Near this ruin was a hut occupied, much to Howitt's delight, by an English speaking family. The son, Willie Mackenzie, gladly took Howitt over the battle-field and explained the Clan graves.
"As we sat on the greeensward of one of these battle graves, we observed that in many places the turf had been broken up by digging; and our young guide told us that scarcely a party came there but was desirous of carrying away the fragment of a bone as a relic.
"What ,said we," are the bones so soon come at?"
"Yes," he replied,"in some places they lie within a foot of the surface."

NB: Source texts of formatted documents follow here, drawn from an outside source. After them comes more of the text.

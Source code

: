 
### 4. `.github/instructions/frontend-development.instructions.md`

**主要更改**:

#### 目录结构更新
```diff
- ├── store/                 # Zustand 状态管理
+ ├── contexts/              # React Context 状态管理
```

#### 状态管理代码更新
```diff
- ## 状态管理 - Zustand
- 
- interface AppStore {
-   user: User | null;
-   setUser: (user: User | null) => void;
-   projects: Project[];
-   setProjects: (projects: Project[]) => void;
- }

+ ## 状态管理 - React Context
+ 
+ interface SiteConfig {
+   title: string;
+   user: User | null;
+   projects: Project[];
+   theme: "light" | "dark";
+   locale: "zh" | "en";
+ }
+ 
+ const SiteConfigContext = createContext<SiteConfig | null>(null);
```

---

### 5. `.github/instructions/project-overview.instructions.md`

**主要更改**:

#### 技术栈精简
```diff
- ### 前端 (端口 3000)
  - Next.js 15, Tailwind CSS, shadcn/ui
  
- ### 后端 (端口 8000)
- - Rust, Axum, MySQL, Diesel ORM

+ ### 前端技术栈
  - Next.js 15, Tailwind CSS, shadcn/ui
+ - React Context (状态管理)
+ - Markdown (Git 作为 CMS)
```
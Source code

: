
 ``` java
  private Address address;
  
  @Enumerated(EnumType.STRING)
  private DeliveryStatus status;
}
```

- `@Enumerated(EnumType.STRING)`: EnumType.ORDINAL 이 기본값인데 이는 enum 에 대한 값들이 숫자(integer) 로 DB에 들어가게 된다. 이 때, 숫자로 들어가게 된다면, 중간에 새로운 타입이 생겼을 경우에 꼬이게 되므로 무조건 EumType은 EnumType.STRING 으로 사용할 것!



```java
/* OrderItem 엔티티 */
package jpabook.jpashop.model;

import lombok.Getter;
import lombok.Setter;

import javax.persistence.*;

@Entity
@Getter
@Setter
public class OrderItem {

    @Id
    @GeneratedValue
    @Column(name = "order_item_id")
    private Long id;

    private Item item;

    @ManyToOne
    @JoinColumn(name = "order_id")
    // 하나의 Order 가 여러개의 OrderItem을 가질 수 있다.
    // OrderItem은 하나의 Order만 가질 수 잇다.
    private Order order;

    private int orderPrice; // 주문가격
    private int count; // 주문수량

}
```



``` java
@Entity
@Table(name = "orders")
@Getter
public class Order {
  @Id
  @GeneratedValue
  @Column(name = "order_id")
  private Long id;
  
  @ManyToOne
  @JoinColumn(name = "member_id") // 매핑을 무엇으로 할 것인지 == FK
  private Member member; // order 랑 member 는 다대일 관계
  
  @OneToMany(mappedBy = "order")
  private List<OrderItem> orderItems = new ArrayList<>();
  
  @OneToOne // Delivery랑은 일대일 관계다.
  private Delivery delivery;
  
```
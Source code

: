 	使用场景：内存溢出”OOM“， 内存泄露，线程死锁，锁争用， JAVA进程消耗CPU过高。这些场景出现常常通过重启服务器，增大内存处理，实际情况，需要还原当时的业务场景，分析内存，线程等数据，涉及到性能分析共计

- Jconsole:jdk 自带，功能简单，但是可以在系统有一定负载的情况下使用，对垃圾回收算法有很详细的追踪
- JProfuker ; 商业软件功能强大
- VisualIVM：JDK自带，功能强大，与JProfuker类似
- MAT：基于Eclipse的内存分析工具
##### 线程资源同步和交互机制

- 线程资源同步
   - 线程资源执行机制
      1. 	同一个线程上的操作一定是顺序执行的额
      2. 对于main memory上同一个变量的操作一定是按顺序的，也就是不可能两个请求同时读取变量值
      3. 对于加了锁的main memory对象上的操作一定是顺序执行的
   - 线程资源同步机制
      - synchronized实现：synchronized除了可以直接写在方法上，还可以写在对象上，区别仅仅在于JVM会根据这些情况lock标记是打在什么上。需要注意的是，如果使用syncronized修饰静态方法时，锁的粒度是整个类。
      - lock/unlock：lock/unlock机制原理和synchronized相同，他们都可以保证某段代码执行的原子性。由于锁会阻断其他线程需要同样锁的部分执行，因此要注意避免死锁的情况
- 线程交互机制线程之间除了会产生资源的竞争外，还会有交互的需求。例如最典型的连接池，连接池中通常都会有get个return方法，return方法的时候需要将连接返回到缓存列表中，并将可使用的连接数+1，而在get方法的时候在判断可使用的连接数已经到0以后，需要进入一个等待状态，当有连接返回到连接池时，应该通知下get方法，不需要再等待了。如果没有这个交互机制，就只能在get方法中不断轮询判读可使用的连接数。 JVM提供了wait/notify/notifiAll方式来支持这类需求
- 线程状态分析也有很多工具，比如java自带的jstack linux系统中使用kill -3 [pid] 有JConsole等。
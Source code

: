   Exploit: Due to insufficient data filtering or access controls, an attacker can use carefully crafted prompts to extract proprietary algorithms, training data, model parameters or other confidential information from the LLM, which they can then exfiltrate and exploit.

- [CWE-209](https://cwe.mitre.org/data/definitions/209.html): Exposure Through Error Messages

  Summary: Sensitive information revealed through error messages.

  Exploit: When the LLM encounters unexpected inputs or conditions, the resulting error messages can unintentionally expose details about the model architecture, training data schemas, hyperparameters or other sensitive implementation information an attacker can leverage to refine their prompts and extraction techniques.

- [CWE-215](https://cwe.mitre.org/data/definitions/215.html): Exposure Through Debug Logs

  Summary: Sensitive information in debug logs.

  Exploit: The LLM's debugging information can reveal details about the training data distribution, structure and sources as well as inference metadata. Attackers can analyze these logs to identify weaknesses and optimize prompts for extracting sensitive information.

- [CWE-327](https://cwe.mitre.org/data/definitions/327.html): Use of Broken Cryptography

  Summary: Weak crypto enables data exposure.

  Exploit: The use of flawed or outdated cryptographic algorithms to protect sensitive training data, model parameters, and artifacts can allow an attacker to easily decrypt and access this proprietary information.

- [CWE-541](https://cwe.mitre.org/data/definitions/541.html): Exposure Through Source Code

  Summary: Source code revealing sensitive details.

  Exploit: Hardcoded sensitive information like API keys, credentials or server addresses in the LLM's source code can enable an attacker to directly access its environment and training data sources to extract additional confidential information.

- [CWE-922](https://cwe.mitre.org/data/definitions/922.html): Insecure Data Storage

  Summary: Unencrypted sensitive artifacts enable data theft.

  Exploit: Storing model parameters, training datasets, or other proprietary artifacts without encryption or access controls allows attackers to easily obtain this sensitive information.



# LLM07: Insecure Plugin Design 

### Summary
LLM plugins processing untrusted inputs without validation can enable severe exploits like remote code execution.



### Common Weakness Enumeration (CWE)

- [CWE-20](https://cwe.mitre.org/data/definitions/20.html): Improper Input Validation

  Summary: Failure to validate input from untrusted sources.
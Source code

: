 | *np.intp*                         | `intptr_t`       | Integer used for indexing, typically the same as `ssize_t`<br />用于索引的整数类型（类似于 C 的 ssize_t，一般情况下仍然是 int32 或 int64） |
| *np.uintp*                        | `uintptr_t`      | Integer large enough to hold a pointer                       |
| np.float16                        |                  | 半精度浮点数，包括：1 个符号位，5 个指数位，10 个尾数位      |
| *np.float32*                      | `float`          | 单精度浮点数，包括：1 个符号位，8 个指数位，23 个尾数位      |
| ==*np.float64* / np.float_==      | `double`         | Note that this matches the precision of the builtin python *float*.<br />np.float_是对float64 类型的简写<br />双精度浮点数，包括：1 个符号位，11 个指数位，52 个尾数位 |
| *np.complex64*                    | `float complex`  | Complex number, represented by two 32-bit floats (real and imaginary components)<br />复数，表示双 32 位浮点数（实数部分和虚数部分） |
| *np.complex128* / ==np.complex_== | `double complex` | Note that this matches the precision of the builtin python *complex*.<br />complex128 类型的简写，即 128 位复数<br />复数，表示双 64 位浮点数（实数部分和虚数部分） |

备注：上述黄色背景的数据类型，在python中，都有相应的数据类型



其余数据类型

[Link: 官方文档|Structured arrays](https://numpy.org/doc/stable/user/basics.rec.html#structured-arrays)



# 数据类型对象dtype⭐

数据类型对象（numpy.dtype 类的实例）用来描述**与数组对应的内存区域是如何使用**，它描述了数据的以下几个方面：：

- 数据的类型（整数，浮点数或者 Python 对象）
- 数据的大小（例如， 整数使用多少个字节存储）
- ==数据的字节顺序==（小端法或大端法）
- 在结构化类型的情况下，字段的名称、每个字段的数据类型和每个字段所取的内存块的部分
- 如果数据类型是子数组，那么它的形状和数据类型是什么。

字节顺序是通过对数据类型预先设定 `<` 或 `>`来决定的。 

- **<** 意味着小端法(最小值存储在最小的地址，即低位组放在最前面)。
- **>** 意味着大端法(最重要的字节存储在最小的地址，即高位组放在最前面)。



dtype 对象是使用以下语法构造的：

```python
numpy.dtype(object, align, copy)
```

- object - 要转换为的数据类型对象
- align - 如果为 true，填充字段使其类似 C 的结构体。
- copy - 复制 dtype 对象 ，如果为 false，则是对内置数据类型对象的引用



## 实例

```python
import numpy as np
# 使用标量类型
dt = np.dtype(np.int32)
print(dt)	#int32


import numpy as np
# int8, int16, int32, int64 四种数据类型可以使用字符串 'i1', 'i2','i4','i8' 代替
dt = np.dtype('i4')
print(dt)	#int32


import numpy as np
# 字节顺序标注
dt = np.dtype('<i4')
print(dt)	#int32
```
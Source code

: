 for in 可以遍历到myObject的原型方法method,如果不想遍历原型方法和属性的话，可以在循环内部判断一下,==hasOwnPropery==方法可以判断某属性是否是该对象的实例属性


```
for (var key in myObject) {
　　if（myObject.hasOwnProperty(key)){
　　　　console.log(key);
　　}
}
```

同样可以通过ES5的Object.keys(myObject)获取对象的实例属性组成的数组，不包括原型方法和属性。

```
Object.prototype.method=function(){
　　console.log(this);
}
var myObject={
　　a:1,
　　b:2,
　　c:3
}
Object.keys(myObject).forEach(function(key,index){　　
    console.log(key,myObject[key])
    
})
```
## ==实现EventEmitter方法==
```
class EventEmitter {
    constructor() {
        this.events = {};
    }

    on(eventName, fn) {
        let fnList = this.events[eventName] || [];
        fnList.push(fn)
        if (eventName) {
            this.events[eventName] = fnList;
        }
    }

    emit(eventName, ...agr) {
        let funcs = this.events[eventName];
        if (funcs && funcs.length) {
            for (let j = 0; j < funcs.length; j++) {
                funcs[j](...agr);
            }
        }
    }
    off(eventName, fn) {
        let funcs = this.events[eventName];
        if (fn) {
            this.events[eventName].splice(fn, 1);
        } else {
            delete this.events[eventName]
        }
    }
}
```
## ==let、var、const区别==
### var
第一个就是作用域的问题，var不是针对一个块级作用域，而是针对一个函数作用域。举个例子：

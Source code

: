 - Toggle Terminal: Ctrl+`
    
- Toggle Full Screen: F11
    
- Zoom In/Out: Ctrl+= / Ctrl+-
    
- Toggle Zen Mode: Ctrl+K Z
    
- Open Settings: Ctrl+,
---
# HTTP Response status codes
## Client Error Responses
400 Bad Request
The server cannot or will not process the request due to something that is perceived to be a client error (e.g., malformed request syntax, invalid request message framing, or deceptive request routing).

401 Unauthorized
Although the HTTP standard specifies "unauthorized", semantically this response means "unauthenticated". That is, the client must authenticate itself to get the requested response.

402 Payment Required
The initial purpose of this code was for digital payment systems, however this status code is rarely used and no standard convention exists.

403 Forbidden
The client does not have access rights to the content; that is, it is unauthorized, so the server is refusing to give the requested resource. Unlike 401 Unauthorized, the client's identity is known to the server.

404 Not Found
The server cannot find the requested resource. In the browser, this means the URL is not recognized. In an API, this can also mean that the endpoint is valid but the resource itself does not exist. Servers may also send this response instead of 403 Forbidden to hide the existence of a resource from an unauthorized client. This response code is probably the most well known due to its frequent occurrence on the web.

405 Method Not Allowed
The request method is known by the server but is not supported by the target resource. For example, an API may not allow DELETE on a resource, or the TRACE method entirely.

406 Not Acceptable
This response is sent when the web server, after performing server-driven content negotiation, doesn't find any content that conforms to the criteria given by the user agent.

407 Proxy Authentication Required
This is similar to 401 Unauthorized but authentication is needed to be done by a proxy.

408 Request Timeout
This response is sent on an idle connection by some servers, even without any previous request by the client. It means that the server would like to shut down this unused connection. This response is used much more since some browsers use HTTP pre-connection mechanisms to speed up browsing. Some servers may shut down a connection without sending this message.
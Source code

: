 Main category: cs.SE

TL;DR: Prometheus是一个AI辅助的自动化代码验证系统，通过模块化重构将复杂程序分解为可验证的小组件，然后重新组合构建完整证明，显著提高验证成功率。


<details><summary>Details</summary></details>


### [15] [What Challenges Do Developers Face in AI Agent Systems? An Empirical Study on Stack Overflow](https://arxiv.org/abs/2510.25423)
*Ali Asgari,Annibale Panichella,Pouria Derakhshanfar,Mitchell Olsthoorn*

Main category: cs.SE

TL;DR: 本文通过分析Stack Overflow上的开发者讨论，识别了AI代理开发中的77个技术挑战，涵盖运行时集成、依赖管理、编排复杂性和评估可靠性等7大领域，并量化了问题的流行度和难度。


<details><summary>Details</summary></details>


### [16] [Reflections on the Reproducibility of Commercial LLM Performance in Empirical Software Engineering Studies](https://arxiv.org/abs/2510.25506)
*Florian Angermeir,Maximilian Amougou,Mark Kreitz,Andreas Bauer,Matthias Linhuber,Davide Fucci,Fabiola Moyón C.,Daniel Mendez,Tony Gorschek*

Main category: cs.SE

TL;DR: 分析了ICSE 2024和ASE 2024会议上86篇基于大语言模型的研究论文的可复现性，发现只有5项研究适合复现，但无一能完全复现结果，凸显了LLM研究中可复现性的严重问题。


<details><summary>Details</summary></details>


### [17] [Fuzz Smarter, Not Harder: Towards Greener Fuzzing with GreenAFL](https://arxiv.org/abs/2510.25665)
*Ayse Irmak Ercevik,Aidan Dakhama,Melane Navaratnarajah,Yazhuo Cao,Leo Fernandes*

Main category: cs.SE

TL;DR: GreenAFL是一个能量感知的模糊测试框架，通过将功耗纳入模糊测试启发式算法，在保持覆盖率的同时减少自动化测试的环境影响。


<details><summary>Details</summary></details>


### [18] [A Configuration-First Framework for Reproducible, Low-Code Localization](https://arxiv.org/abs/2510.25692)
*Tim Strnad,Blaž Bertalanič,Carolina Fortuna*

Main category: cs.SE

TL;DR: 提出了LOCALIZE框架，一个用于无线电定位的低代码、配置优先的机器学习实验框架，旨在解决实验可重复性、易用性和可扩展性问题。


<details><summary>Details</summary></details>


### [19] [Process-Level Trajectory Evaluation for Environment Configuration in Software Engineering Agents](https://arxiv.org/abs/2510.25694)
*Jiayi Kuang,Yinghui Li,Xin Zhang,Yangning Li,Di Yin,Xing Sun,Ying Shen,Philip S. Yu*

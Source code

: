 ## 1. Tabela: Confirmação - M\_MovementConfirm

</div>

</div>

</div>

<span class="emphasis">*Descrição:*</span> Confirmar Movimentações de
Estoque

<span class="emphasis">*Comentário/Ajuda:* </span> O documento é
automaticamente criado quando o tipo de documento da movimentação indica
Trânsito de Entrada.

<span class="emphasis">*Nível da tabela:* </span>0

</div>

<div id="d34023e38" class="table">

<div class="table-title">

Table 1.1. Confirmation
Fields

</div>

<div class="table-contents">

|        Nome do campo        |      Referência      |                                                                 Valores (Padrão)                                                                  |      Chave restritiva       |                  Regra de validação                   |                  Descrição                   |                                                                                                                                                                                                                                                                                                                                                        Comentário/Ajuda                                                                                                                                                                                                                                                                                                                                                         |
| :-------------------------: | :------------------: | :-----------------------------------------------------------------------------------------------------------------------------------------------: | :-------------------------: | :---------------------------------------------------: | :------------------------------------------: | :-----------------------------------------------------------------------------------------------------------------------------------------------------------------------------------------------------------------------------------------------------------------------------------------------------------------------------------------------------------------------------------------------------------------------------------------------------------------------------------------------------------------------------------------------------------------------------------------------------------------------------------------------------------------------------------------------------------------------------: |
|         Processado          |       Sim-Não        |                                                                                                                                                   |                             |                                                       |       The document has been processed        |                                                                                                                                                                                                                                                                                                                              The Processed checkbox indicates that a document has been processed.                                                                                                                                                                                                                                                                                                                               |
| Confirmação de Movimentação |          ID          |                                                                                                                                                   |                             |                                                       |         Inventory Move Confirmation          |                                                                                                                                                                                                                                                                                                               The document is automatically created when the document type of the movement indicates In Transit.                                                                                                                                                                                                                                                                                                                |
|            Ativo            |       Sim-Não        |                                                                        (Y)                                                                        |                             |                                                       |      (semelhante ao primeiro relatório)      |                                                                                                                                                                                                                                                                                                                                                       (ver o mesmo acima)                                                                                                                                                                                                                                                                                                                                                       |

These graves have been dug into in hundreds of places, yet you can scarcely turn a turf but you come upon them. He dug out a sod with his knife, and throwing out a little earth , presently came to fragments of the crumbling bones of 1746. He told us that in one instance, a quantity of bones that had been carried off by a traveller, had been sent back at great expense, and buried again; the person who conveyed them away being continually tormented by his conscience, and his dreams, till that was done; "and the next visitor", added Willy Mackenzie, "would most probably carry them off once more."
Balls and portions of military accoutrements are still not unfrequently found about the heath. We picked up, as we walked across it, a leaden bullet, flattened by having struck against some hard body, and rendered quite white with age."
After rambling about the field the lad Mackenzie invited the strangers into the hut and offered to play a tune on the pipes for them. Howitt then describes the scene with that curious air of describing a foreign country common to all writers on the Highlands less than a century ago.
"There is something very delightful", he writes,"to sit in the simple cabin of these mountaineers, and see them converse with an easy and unembarrassed air, and with a mixture of intelligence and local superstition nowhere else to be found. We observed that the beds, and various parts of the roof, were canopied with birch boughs, which had dried with all their leaves on. These, they assured us, were a certain protection from the plague of flies, for not a fly would go near the birch. This we suppose, is a fact which long experience has taught them, and if so, is a valuable one.
We had a long talk with these good people about the battle field and its traditions. They told us that the name Drumossie was not now used for that moor - Culloden had superseded it; but was retained for a wild track at its extremity in the direction of Badenoch. They assured us with the utmost gravity that a battle would some day be fought there. We inquired how they knew that. They replied, because it had been repeatedly seen. On a summers evening, people going across that moor had suddenly on various occasions found themselves in the midst of the smoke and noise of battle. They could see the various clans engaged, and clearly recognise their proper tartans; and on all these occasions the laird of Culduthel, a neighbouring gentleman, was conspicuous on his white horse. One woman was so frightened and bewildered by this strange spectacle that she fainted away and on coming to herself, found all trace of the battle gone, and made the best of her way home again without proceeding on her original object.
We told them that these must be strong impressions made on the imaginations of the people by the memory of the old battle, but they only shook their heads. they were perfectly satisfied that a battle was to be fought on Drumossie, and the Laird of Culduthel would be in it - though with whom the clans would fight, and for what, they could not pretend to tell."
Willie Mackenzie, having tuned his pipes, played to them. "Our gallant piper," says Howitt, "never seemed weary of playing; and as it was a treat to sit in a Highland hut, and hear such a musician, we got him to play all the interesting airs we could recollect. There scarcely was one that he was not master of; and on no occasion did we ever listen to music that so powerfully and variously affected us. He played pibrochs and marches, and spite of our better judgements; we could not help kindling into the admiration of clan warfare; but the celebrated dirge, of which he related the origin, with which Highlanders march to the shore when they are about to embark as emigrants to some distant clime.
"Cha till, cha till, cha till, mi tuille - We return, we return, we return no more"
“It was impossible to listen to it without tears!” said Howitt, "Let no-one despise the droning of the bagpipe that has not heard it as we heard it that day."
"LET NO-ONE DESPISE THE DRONING OF THE BAGPIPE, THAT HAS NOT HEARD IT AS WE HEARD IT THAT DAY."